Há a história do gato malhado e da andorinha sinhá. Há a história da gaivota e do gato que a ensinou a voar. E há a história do Cabo Costa e da andorinha-do-mar...
Era uma vez o Cabo Costa que manejava os seus cabos em descanso quando as instruendas atentas subiram a bordo, no Alfeite. Cabo Costa viera recentemente do mar do Norte, onde tinha estado a filmar mais um anúncio da Old Spice, ao eterno som Orffiano de Carmina Burana (aquela assim: “tan tan tan tan, TAN TAN, tan tan tan tan, TAN TAN, tan tan tan tannnnn tannn tan tan...” tão a ver, não é?). Das gravações intensivas ao som da música, Cabo Costa acabara por ganhar um olhar um pouco ausente, talvez misterioso, um ar que se tornava apelativo. Mas as instruendas miravam à distância, cada uma medindo em silêncio os seus poderes e calculando probabilidades baseadas em distribuições Gaussianas, como haviam aprendido (e com distinção) na Escola Mediana dos Supra-Heróis com Potencialidades e Mania das Grandezas - “EMSHPMG”, como se dizia para facilitar...
Cabo Costa só era avistado às vezes, normalmente à hora da faina de mastros em que todos eram obrigados a subir ao convés para içar as velas.
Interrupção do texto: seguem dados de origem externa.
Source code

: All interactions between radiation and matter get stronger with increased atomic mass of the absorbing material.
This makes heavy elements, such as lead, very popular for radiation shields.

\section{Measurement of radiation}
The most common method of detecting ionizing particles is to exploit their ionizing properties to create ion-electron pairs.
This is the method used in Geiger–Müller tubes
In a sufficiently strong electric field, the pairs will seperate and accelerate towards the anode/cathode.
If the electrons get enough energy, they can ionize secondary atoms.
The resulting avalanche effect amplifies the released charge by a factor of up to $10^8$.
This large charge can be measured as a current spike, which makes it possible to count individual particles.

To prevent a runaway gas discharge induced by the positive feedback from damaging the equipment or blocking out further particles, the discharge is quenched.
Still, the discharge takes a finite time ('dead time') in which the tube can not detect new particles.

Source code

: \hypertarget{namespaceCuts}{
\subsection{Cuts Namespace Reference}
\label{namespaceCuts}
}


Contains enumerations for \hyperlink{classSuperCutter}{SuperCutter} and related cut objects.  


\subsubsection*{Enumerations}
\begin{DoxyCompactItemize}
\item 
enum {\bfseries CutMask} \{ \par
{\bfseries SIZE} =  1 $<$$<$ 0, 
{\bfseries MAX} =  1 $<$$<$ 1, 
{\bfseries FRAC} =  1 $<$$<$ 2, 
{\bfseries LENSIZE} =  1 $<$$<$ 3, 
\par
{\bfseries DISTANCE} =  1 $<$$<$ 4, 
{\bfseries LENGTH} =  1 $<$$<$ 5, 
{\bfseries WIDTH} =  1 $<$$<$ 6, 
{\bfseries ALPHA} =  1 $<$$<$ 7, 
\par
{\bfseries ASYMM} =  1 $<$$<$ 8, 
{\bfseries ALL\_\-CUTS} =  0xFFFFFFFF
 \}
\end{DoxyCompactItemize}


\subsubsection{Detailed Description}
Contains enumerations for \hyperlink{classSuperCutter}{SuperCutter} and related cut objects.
Aí vinha ele, trazendo consigo o porte da Gant e cumpria com gosto o seu dever. Upa upa, força, muitos sorrisos, “VAI, VAI”, gritava aqui e ali e depois desaparecia. Era uma pessoa cordial e atenciosa. Logo na primeira faina, aquela em que Cajó passeava a máquina de filmar e soltava comentários à canal Odisseia, Cabo Costa deu-lhe a missão de rodar um certo botão para on à sua ordem. Cajó, compenetradíssimo, fixou todo o tempo o aparelho para que o botão não lhe fugisse. E, não só conseguiu, como filmou a proeza!! (foi nesse momento que virou o écrãn da máquina para si próprio, sorriu em rasgo e ergueu o punho num sinal claro de vitória). Pensei: Cabo Costa, além do mais, é esperto, ocupou o irritante e manteve-o quieto para não estorvar. Palavra mais linda, esta do estorvar...
E, de resto, quase não se deixou voltar a ver. Até à noite da andorinha.
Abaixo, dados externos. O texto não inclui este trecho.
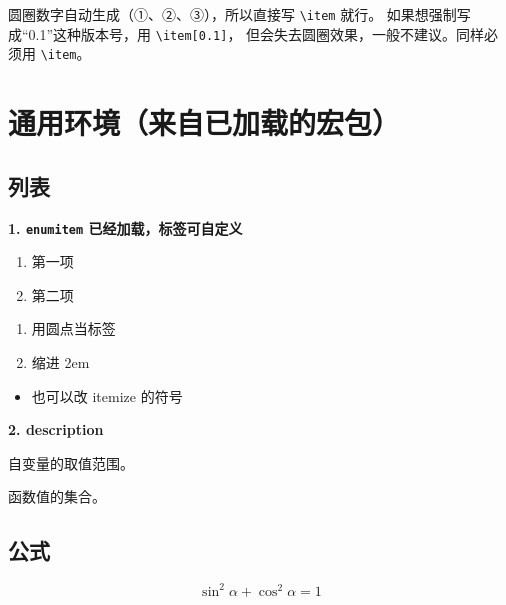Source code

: \documentclass[lang=cn,newtx,10pt,scheme=chinese,nofont]{elegantbook}
\begin{document}
圆圈数字自动生成（①、②、③），所以直接写 \verb|\item| 就行。
如果想强制写成“0.1”这种版本号，用 \verb|\item[0.1]|，
但会失去圆圈效果，一般不建议。同样必须用 \verb|\item|。


\chapter{通用环境（来自已加载的宏包）}

\section{列表}

\textbf{1. \texttt{enumitem} 已经加载，标签可自定义}

\begin{enumerate}[(1)]
    \item 第一项
    \item 第二项
\end{enumerate}

\begin{enumerate}[label=$\bullet$, leftmargin=2em]
    \item 用圆点当标签
    \item 缩进 2em
\end{enumerate}

\begin{itemize}[label=$\triangleright$]
    \item 也可以改 itemize 的符号
\end{itemize}

\textbf{2. description}

\begin{description}[leftmargin=4em]
    \item[定义域] 自变量的取值范围。
    \item[值域] 函数值的集合。
\end{description}

\section{公式}

\begin{equation}
    \sin^2\alpha+\cos^2\alpha=1 \label{eq:pyth}
\end{equation}
\end{document}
Regressávamos já a Lisboa e deviamos navegar algures ao largo da costa vicentina. Tinha sido o primeiro dia de ondulação forte e as aves voavam agitadas por cima do mar. Nessa altura já só tínhamos turnos de dia e, naquele momento, começava a escurecer. O turno estava no fim pelo que, como sempre, mais de metade de nós sentava-se na popa, junto à ponte, a ver o tempo passar. Cabo Costa marcava presença, não sei se estaria de turno também. Começámos a prestar atenção a uma andorinha-do-mar que fazia vôos rasantes à ponte, circulava o local e era depois arrastada pelo vento. Impressionou-me como o bicho parecia uma folha de papel à mercê dos elementos. E Cabo Costa ficou também impressionado! Estava fascinado... Sussurrava quase tanto como a Rapariga-Sussurrante, para não incomodar a ave que, num arremesso, se conseguira atirar à ponte e encaixar lá num spot com menos vento. Podiamos aproximar a mão até uns 20 centímetros da gaja, que ela não se mexia. E o Cabo Costa, todo derretido, não lhe tentem mexer, não assustem a coitadinha, ela está estafada! E eu a pensar atão não é suposto serem marujos rudes do mar? Confesso que mal topei a andorinha achei que estava tudo fod... e que pouco tardaria para jantarmos Sterna hirundo no espeto, esse belo pitéu (sempre variava do atum, não era?). Mas, graças ao Cabo Costa, que fez ali guarda à bicha, afastando com ímpeto e alguma ofensa as “brincadeiras” dos amigos, a andorinha passou uma noite tranquila. Era bonzinho. Não desenvolvia muito, vim a perceber um pouco mais tarde, mas era bonzinho.